_Your instructions_
Begin with the line that holds "And the following". Write out every line from there to the end of the listing below, word for word.

_Records for the task_
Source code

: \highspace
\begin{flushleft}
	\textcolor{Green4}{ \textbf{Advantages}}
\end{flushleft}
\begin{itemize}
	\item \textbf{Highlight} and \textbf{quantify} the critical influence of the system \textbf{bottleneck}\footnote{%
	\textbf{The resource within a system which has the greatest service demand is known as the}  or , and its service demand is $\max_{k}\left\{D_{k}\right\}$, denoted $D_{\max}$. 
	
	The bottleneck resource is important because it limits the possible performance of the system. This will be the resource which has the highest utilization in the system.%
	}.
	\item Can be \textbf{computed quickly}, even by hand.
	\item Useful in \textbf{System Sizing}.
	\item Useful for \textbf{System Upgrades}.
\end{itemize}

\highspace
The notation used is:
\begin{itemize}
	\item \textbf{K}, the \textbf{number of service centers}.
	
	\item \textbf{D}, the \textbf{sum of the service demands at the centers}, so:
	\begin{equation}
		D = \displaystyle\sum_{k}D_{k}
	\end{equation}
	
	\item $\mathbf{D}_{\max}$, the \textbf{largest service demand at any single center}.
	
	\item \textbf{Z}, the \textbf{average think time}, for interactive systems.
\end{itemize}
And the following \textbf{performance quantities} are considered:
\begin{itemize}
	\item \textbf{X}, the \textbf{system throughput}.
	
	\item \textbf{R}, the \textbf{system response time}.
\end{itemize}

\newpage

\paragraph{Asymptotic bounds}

_Task solution_
And the following \textbf{performance quantities} are considered:
\begin{itemize}
	\item \textbf{X}, the \textbf{system throughput}.
	
	\item \textbf{R}, the \textbf{system response time}.
\end{itemize}

\newpage

\paragraph{Asymptotic bounds}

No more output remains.